Records for the exercise below:

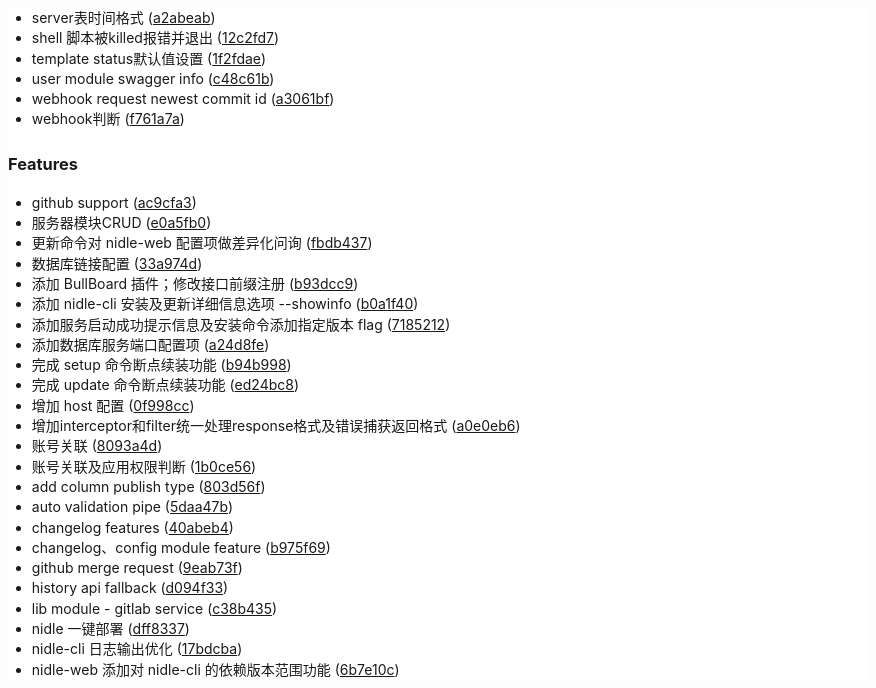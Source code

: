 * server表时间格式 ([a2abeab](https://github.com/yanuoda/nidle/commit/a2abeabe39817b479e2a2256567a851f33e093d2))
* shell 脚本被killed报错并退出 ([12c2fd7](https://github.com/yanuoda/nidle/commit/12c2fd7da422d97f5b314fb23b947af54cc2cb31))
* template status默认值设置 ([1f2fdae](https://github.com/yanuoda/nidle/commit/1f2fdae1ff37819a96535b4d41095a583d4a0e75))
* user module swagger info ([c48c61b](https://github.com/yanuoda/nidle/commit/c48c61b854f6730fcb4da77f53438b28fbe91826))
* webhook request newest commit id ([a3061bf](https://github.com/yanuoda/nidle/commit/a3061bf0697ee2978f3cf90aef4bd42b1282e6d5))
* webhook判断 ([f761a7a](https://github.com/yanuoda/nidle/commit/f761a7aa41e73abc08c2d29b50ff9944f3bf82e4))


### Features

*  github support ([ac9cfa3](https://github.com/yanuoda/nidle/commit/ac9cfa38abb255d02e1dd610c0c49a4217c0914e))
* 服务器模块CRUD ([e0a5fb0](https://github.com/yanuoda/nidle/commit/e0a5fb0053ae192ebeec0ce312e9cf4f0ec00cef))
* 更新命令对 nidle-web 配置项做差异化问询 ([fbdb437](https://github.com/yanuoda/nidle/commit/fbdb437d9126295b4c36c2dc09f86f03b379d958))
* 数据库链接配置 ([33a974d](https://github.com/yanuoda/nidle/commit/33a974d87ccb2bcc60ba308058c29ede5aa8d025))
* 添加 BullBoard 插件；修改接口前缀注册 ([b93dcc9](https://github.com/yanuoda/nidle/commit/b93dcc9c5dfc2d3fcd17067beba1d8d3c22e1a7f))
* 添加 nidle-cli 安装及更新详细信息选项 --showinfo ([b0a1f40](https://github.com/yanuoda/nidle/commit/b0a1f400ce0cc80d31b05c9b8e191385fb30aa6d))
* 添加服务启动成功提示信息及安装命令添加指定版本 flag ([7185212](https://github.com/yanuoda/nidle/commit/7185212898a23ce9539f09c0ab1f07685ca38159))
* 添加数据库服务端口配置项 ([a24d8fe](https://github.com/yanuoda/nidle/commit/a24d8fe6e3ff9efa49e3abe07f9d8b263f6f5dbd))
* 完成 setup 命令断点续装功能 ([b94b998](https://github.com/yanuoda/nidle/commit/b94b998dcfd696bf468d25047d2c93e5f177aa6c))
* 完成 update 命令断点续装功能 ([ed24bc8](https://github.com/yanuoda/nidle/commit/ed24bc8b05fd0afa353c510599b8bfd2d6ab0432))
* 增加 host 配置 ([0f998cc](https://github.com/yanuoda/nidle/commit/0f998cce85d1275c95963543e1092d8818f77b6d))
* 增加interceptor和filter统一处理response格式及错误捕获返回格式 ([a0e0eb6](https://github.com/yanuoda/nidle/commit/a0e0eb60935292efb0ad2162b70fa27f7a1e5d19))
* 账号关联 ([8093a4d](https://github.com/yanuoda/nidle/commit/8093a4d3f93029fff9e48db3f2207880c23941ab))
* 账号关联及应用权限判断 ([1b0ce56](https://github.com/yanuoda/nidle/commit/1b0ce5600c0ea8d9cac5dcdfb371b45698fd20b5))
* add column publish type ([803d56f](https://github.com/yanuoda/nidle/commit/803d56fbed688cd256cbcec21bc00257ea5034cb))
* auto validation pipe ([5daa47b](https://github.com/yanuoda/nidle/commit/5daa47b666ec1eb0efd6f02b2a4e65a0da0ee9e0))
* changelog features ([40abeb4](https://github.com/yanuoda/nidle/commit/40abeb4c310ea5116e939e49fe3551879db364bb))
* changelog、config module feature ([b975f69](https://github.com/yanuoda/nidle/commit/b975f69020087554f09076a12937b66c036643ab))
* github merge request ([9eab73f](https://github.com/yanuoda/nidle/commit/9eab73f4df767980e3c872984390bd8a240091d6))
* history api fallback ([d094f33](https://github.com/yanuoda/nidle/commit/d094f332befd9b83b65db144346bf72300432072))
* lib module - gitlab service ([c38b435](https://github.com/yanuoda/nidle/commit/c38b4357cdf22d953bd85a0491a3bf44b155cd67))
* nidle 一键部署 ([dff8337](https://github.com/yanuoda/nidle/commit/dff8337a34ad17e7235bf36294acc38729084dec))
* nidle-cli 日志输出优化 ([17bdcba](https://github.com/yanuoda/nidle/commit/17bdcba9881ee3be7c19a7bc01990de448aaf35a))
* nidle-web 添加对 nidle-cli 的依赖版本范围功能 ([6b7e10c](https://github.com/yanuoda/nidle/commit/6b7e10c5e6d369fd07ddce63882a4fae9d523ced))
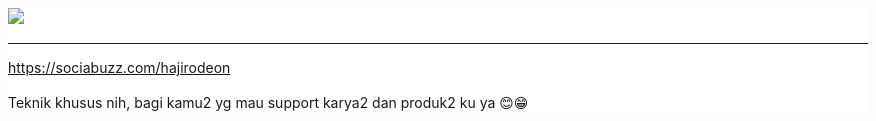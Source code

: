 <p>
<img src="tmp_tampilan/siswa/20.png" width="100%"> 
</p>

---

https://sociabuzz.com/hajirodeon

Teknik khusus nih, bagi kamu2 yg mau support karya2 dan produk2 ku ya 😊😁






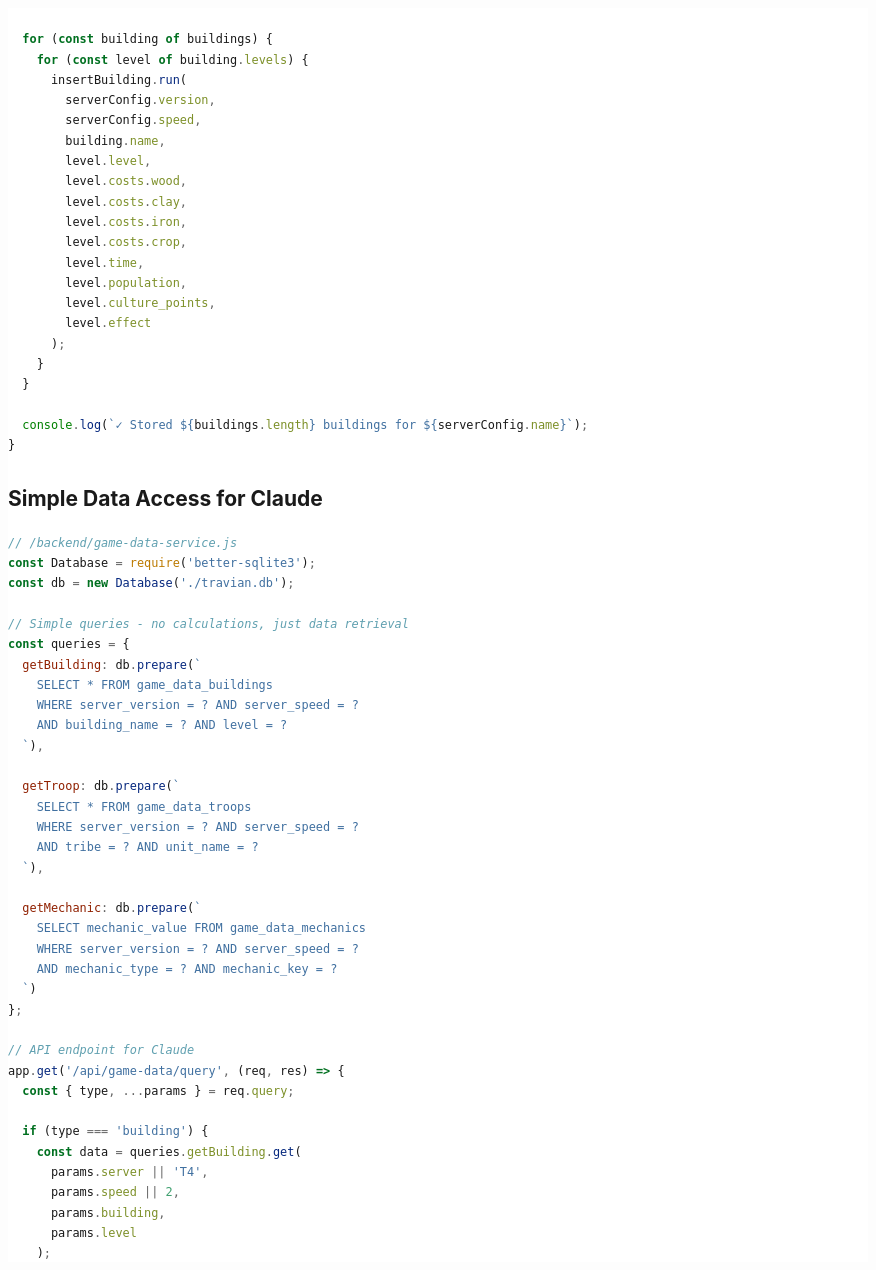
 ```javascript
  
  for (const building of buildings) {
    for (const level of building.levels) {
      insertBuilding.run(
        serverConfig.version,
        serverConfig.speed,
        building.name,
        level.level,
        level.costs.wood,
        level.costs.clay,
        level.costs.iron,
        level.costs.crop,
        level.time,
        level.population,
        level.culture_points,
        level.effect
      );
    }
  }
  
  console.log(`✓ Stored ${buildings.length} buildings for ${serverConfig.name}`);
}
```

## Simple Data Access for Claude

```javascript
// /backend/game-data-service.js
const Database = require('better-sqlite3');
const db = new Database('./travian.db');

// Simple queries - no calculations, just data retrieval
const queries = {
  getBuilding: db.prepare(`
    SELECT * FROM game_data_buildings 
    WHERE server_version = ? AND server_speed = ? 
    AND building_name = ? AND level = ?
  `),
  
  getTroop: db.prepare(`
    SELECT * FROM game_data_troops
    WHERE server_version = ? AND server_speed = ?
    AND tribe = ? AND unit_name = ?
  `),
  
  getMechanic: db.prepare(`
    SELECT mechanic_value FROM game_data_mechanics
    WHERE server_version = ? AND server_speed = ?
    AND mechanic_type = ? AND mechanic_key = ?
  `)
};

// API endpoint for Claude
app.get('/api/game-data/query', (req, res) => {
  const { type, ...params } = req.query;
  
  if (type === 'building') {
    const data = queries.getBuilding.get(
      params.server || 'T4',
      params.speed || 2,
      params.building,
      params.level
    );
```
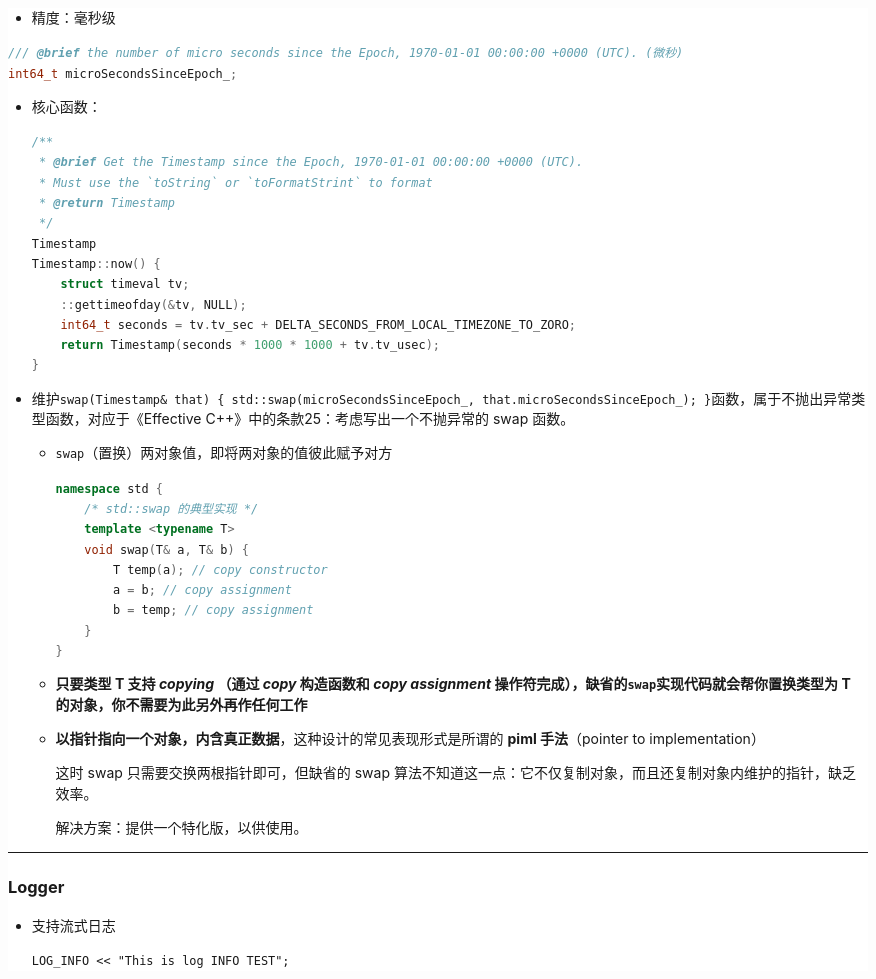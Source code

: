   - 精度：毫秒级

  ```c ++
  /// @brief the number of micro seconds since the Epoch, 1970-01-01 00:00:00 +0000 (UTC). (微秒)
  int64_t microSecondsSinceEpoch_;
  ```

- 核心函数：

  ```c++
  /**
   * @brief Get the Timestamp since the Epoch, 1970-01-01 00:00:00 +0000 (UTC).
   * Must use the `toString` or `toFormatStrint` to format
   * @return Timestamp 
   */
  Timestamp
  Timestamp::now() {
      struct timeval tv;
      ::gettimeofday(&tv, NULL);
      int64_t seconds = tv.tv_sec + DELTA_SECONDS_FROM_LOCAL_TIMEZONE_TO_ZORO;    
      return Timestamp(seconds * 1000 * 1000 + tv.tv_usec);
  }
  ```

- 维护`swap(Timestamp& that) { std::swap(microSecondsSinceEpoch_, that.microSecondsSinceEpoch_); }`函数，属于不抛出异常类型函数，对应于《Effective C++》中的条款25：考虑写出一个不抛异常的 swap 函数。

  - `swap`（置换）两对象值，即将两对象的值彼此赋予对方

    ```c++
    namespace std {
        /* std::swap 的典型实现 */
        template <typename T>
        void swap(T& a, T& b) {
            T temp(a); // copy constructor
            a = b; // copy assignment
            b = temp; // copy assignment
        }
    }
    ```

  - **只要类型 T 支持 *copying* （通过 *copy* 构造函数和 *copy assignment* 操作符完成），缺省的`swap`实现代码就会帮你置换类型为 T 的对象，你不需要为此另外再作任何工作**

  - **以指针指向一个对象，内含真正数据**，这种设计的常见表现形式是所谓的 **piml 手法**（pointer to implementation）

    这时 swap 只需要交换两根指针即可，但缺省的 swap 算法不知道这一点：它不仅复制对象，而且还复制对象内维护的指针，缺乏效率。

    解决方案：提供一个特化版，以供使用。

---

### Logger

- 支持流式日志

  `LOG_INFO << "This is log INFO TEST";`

End of Records for the exercise.

* **What this task involves**
The expected answer is a copy of each line in the records that holds the word "prepare".

* **Result**
  getBuilding: db.prepare(`
  getTroop: db.prepare(`
  getMechanic: db.prepare(`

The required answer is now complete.